The distance function is differentiable at $(p,q)\in M\times M$ if and only if there is a unique length-minimizing geodesic from $p$ to $q$. Furthermore, the distance function is $C^\infty$ in a neighborhood of $(p,q)$ if and only if $p$ and $q$ are not conjugate points along this minimizing geodesic.

Thus, the function is smooth everywhere if and only if $M$ is simply connected and the geodesics have no conjugate points. This property has numerous equivalent reformulations, including the following

  • for every pair of points, there is a unique minimizing geodesic between them;

  • for every pair of points, there is a unique geodesic between them;

  • every geodesic is minimizing;

  • the exponential map at every point $p\in M$ is a diffeomorphism from $T_pM$ to $M$.

In general, the distance function has one-sided directional derivatives everywhere. This derivative has a nice description in the case when you fix $p\in M$ and study the function $f=d(p,\cdot)$. Namely let $q\in M$, $q\ne p$, and denote by $\vec{qp}$ the set of initial velocity vectors (in $T_qM$) of unit-speed minimizing geodesics from $q$ to $p$. Then, for a vector $v\in T_qM$, the one-sided derivative $f'_v$ of $f$ in the direction of $v$ is $$ f'_v=\min\{-\langle v,\xi\rangle:\xi\in \vec{qp}\} . $$ This follows from the first variation formula and holds not only in Riemannian manifolds but also in Alexandrov spaces. It is not hard to derive the above differentiablity properties from this.

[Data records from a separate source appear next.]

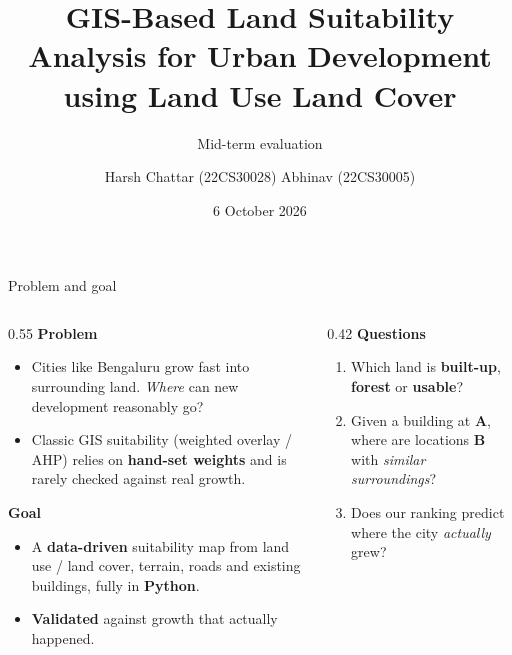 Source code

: \documentclass[aspectratio=169,11pt]{beamer}
\title{GIS-Based Land Suitability Analysis for Urban Development\\using Land Use Land Cover}
\subtitle{Mid-term evaluation}
\author{Harsh Chattar (22CS30028) \quad Abhinav (22CS30005)}
\institute{CS60111 Geographical Information Systems\\[0.4em]
  \href{https://github.com/code-Harsh247/gis-urban-suitability}{\textcolor{accent}{github.com/code-Harsh247/gis-urban-suitability}}}
\date{6 October 2026}
\newcommand{\hl}[1]{\alert{\textbf{#1}}}
\begin{document}
\maketitle

\begin{frame}{Problem and goal}
  \small
  \begin{columns}[T]
    \begin{column}{0.55\textwidth}
      \textbf{Problem}
      \begin{itemize}
        \item Cities like Bengaluru grow fast into surrounding land.
              \emph{Where} can new development reasonably go?
        \item Classic GIS suitability (weighted overlay / AHP) relies on
              \hl{hand-set weights} and is rarely checked against real growth.
      \end{itemize}
      \vspace{0.5em}
      \textbf{Goal}
      \begin{itemize}
        \item A \hl{data-driven} suitability map from land use / land cover,
              terrain, roads and existing buildings, fully in \textbf{Python}.
        \item \hl{Validated} against growth that actually happened.
      \end{itemize}
    \end{column}
    \begin{column}{0.42\textwidth}
      \textbf{Questions}
      \begin{enumerate}
        \item Which land is \textcolor{built}{\textbf{built-up}},
              \textcolor{done}{\textbf{forest}} or \textbf{usable}?
        \item Given a building at \textbf{A}, where are locations \textbf{B}
              with \emph{similar surroundings}?
        \item Does our ranking predict where the city \emph{actually} grew?
      \end{enumerate}
    \end{column}
  \end{columns}
\end{frame}
\end{document}
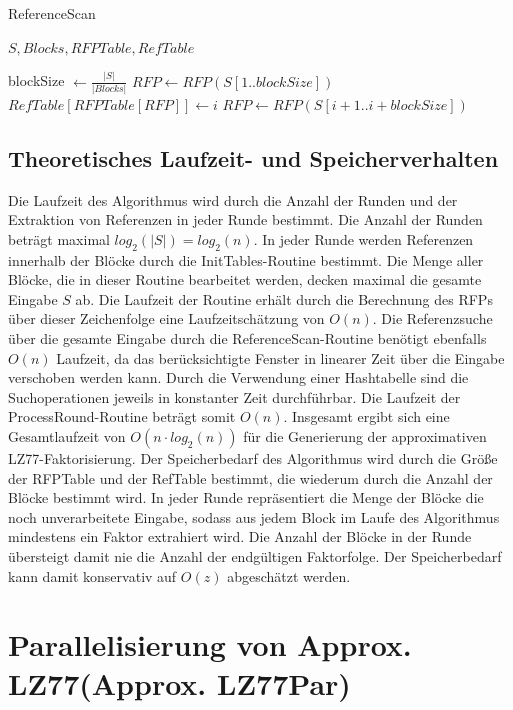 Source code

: \begin{algorithm}[ht]
\centering
\caption{ReferenceScan} \label{alg:refscan}
\algorithmicrequire $S, Blocks, RFPTable, RefTable$
\begin{algorithmic}
    \STATE blockSize $\gets \frac{|S|}{|Blocks|}$
    \STATE $RFP \gets RFP(S[1..blockSize])$
            \STATE $RefTable[RFPTable[RFP]] \gets i$
        \ENDIF
        \STATE $RFP \gets RFP(S[i+1..i+blockSize])$ 
    \ENDFOR
\end{algorithmic}
\end{algorithm}


\subsection{Theoretisches Laufzeit- und Speicherverhalten}
Die Laufzeit des Algorithmus wird durch die Anzahl der Runden und der Extraktion von Referenzen in jeder Runde bestimmt. Die Anzahl der Runden beträgt maximal $log_2(|S|)=log_2(n)$. In jeder Runde
werden Referenzen innerhalb der Blöcke durch die InitTables-Routine bestimmt. Die Menge aller Blöcke, die in dieser Routine bearbeitet werden, decken maximal die gesamte Eingabe $S$ ab. Die Laufzeit
der Routine erhält durch die Berechnung des RFPs über dieser Zeichenfolge eine Laufzeitschätzung von $O(n)$. Die Referenzsuche über die gesamte Eingabe durch die ReferenceScan-Routine benötigt ebenfalls
$O(n)$ Laufzeit, da das berücksichtigte Fenster in linearer Zeit über die Eingabe verschoben werden kann. Durch die Verwendung einer Hashtabelle sind die Suchoperationen jeweils in konstanter Zeit
durchführbar. Die Laufzeit der ProcessRound-Routine beträgt somit $O(n)$. Insgesamt ergibt sich eine Gesamtlaufzeit von $O(n \cdot log_2(n))$ für die Generierung der approximativen LZ77-Faktorisierung. 
Der Speicherbedarf des Algorithmus wird durch die Größe der RFPTable und der RefTable bestimmt, die wiederum durch die Anzahl der Blöcke bestimmt wird. In jeder Runde repräsentiert die Menge der Blöcke 
die noch unverarbeitete Eingabe, sodass aus jedem Block im Laufe des Algorithmus mindestens ein Faktor extrahiert wird. Die Anzahl der Blöcke in der Runde übersteigt damit nie die Anzahl der endgültigen
Faktorfolge. Der Speicherbedarf kann damit konservativ auf $O(z)$ abgeschätzt werden.

\section{Parallelisierung von Approx. LZ77(Approx. LZ77Par)}
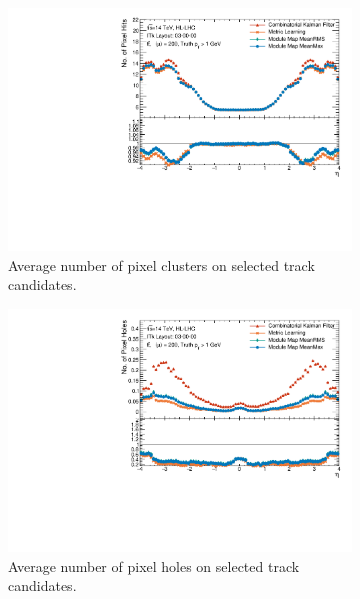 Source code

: \begin{figure}[h!]
\centering
\begin{subfigure}[b]{0.49\textwidth}
    \centering
    \includegraphics[width=\textwidth]{figures/ckf-gnn/HitsOnTracks/nPixelHits_vs_eta.pdf}
    \caption{Average number of pixel clusters on selected track candidates.}
    \label{subfig:n-pix-hits}
\end{subfigure}
\begin{subfigure}[b]{0.49\textwidth}
    \centering
    \includegraphics[width=\textwidth]{figures/ckf-gnn/HitsOnTracks/nPixelHoles_vs_eta.pdf}
    \caption{Average number of pixel holes on selected track candidates.}
    \label{subfig:n-pix-holes}
\end{subfigure}
\begin{subfigure}[b]{0.49\textwidth}

\end{subfigure}
\end{figure}
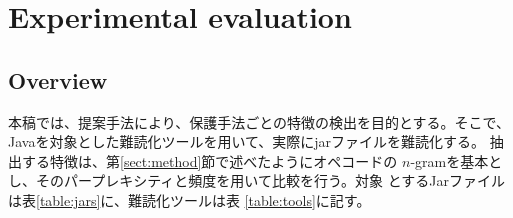 \documentclass[conference]{IEEEtran}
\newcommand{\birth}[1]{\mathcal{C}(#1)}
\begin{document}
% 
% 
% 
% 
% 
% 
% 
%

\section{Experimental evaluation}\label{sect:studies}
\subsection{Overview}


本稿では、提案手法により、保護手法ごとの特徴の検出を目的とする。そこで、
Javaを対象とした難読化ツールを用いて、実際にjarファイルを難読化する。
抽出する特徴は、第\ref{sect:method}節で述べたようにオペコードの
$n$-gramを基本とし、そのパープレキシティと頻度を用いて比較を行う。対象
とするJarファイルは表\ref{table:jars}に、難読化ツールは表
\ref{table:tools}に記す。
\end{document}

I don't have a textbook reference for this precise formulation in the Riemannian case, but any book that covers Berger's lemma about geodesics realizing the diameter probably has directional derivatives as a sublemma. For Alexandrov spaces, the standard reference is Burago-Gromov-Perelman's paper. An intro-level proof (not in a full generality) can be found in (a shameless advertisement follows) "A course in metric geometry" by Burago, Burago and myself, section 4.5.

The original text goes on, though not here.